:: EXTRACTED INFORMATION

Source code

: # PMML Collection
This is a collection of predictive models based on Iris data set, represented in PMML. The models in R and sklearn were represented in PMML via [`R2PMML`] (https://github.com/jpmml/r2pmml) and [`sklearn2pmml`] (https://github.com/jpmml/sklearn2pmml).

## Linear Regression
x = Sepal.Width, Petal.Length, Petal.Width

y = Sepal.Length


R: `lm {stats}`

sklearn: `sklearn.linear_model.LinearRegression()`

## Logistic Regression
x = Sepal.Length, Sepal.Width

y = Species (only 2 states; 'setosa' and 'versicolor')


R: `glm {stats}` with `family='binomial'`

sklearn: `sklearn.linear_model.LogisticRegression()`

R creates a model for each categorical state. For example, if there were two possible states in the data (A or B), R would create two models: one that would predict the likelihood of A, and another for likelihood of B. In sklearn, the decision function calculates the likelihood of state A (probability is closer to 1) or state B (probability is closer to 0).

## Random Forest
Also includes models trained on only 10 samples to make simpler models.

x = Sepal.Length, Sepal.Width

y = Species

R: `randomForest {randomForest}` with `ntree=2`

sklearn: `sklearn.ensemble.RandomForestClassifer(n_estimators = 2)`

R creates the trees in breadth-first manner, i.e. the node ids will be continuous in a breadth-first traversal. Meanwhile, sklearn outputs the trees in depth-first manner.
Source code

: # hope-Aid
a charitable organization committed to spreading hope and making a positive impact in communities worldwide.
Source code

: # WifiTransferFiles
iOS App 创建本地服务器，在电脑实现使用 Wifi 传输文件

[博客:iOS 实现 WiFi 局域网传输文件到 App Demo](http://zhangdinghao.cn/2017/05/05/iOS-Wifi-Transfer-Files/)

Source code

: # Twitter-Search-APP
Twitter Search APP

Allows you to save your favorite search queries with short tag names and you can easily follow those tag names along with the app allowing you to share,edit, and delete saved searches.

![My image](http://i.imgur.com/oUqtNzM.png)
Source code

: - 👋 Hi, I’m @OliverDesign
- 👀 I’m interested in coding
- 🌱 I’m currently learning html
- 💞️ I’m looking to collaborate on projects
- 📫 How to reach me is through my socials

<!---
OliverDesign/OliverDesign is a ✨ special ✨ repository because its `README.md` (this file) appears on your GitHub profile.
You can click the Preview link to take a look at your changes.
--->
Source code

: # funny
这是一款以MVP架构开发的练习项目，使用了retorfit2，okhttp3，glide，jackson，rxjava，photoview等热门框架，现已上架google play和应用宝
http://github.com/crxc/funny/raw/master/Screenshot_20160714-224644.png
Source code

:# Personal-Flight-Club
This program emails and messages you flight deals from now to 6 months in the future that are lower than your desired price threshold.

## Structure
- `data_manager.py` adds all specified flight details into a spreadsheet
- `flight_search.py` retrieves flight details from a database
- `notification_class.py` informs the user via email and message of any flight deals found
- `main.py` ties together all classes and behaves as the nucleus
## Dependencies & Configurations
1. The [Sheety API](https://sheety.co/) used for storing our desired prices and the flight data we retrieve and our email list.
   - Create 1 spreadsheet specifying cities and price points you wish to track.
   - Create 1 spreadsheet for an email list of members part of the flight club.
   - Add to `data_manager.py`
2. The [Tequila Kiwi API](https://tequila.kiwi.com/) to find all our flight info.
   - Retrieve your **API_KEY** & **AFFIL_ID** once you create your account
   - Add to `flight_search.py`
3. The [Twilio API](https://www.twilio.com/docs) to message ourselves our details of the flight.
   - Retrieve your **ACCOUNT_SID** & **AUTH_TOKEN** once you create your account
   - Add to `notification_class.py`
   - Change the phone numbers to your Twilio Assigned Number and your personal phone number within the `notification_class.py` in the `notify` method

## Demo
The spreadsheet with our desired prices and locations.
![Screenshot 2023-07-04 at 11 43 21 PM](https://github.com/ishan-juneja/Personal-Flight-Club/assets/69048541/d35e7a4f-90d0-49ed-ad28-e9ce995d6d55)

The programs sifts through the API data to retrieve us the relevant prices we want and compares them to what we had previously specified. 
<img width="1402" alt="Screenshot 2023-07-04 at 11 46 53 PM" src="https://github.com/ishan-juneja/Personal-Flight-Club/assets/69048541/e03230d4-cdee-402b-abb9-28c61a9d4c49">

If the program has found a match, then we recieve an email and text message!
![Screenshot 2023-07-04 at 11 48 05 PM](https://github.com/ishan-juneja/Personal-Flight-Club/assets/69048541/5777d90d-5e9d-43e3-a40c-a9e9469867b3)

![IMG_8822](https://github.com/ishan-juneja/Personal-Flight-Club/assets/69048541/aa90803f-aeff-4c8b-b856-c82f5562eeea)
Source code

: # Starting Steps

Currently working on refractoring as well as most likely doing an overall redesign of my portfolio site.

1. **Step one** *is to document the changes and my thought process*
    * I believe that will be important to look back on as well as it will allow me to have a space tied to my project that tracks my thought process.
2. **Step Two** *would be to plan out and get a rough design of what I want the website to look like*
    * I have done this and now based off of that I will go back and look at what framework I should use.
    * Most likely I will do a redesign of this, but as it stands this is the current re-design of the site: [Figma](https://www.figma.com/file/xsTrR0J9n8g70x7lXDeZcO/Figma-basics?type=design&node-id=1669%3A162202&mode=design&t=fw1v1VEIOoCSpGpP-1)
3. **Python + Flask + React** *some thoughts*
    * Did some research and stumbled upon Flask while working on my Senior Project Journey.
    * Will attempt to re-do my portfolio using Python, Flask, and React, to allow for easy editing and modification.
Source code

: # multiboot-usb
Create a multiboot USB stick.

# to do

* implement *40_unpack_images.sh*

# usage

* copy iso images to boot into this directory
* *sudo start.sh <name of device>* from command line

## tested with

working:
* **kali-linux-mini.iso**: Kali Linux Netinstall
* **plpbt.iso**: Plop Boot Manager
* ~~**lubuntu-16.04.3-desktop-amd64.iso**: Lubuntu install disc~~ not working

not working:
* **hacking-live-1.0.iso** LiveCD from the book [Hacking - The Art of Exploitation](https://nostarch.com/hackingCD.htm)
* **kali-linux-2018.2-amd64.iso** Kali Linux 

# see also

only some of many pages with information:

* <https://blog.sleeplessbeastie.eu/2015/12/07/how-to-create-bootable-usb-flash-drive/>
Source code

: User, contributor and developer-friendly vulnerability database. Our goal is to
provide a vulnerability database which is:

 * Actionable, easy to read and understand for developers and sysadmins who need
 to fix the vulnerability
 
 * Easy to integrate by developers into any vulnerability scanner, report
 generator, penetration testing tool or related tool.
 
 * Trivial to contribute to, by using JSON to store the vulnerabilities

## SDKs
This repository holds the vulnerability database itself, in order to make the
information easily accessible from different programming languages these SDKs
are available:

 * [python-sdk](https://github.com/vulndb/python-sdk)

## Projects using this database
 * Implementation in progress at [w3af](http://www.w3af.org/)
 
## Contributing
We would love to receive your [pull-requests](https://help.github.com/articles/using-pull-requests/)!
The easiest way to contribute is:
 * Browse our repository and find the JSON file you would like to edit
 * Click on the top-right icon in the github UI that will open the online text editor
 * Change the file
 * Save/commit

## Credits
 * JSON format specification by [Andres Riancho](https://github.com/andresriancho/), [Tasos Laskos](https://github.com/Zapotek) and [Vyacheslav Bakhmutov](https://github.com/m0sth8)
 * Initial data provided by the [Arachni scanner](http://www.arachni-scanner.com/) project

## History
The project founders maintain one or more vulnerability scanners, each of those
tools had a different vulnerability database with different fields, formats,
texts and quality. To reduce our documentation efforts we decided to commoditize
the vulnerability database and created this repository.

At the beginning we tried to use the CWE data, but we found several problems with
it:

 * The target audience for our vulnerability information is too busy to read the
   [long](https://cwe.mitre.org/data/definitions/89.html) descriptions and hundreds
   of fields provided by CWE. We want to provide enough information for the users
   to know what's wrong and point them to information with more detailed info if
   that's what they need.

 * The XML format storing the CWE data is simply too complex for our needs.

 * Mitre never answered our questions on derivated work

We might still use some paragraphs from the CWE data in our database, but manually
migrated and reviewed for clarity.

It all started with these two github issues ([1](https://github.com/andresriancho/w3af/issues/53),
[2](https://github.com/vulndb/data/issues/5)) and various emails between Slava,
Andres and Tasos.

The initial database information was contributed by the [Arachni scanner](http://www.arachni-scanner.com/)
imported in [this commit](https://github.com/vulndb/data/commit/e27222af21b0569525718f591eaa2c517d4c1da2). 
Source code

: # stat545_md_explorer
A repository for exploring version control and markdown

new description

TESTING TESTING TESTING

::::

= YOUR OBJECTIVE =
Only the lines from the one with "Andres and Tasos." through the last line of the material above are to be duplicated, exactly and with both ends kept.

= RESULT OF THIS EXERCISE =
Andres and Tasos.

The initial database information was contributed by the [Arachni scanner](http://www.arachni-scanner.com/)
imported in [this commit](https://github.com/vulndb/data/commit/e27222af21b0569525718f591eaa2c517d4c1da2). 
Source code

: # stat545_md_explorer
A repository for exploring version control and markdown

new description

TESTING TESTING TESTING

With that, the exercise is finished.